* Exercise prompt *
Every line of the records that holds the word "zkServer" should be copied.

* Data under study *

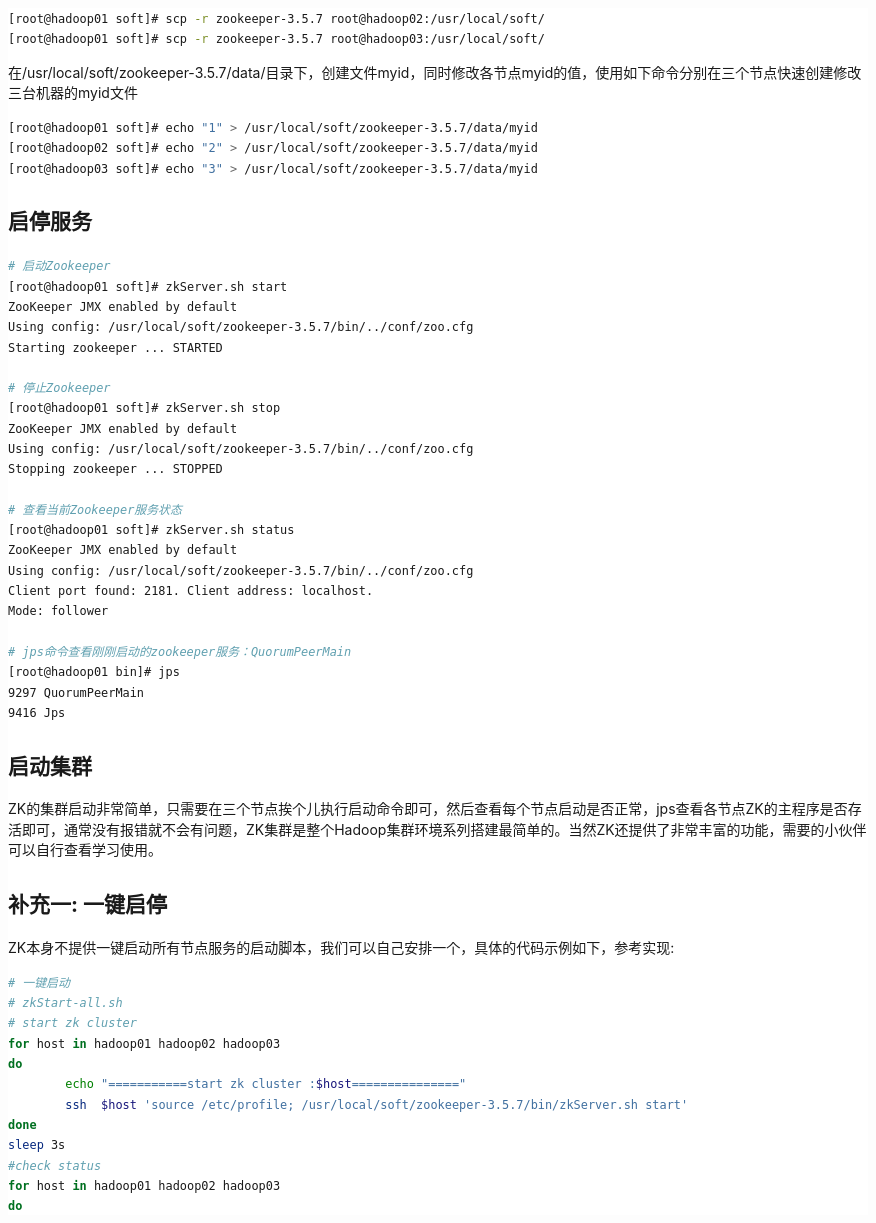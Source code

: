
 ```bash
[root@hadoop01 soft]# scp -r zookeeper-3.5.7 root@hadoop02:/usr/local/soft/
[root@hadoop01 soft]# scp -r zookeeper-3.5.7 root@hadoop03:/usr/local/soft/
```

在/usr/local/soft/zookeeper-3.5.7/data/目录下，创建文件myid，同时修改各节点myid的值，使用如下命令分别在三个节点快速创建修改三台机器的myid文件

```bash
[root@hadoop01 soft]# echo "1" > /usr/local/soft/zookeeper-3.5.7/data/myid
[root@hadoop02 soft]# echo "2" > /usr/local/soft/zookeeper-3.5.7/data/myid
[root@hadoop03 soft]# echo "3" > /usr/local/soft/zookeeper-3.5.7/data/myid
```

## 启停服务

```bash
# 启动Zookeeper
[root@hadoop01 soft]# zkServer.sh start
ZooKeeper JMX enabled by default
Using config: /usr/local/soft/zookeeper-3.5.7/bin/../conf/zoo.cfg
Starting zookeeper ... STARTED

# 停止Zookeeper
[root@hadoop01 soft]# zkServer.sh stop
ZooKeeper JMX enabled by default
Using config: /usr/local/soft/zookeeper-3.5.7/bin/../conf/zoo.cfg
Stopping zookeeper ... STOPPED

# 查看当前Zookeeper服务状态
[root@hadoop01 soft]# zkServer.sh status
ZooKeeper JMX enabled by default
Using config: /usr/local/soft/zookeeper-3.5.7/bin/../conf/zoo.cfg
Client port found: 2181. Client address: localhost.
Mode: follower

# jps命令查看刚刚启动的zookeeper服务：QuorumPeerMain
[root@hadoop01 bin]# jps
9297 QuorumPeerMain
9416 Jps
```



## 启动集群

ZK的集群启动非常简单，只需要在三个节点挨个儿执行启动命令即可，然后查看每个节点启动是否正常，jps查看各节点ZK的主程序是否存活即可，通常没有报错就不会有问题，ZK集群是整个Hadoop集群环境系列搭建最简单的。当然ZK还提供了非常丰富的功能，需要的小伙伴可以自行查看学习使用。



## 补充一: 一键启停

ZK本身不提供一键启动所有节点服务的启动脚本，我们可以自己安排一个，具体的代码示例如下，参考实现:

```bash
# 一键启动
# zkStart-all.sh
# start zk cluster
for host in hadoop01 hadoop02 hadoop03
do
        echo "===========start zk cluster :$host==============="
        ssh  $host 'source /etc/profile; /usr/local/soft/zookeeper-3.5.7/bin/zkServer.sh start'
done
sleep 3s
#check status
for host in hadoop01 hadoop02 hadoop03
do
```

* Exercise solution *
[root@hadoop01 soft]# zkServer.sh start
[root@hadoop01 soft]# zkServer.sh stop
[root@hadoop01 soft]# zkServer.sh status
        ssh  $host 'source /etc/profile; /usr/local/soft/zookeeper-3.5.7/bin/zkServer.sh start'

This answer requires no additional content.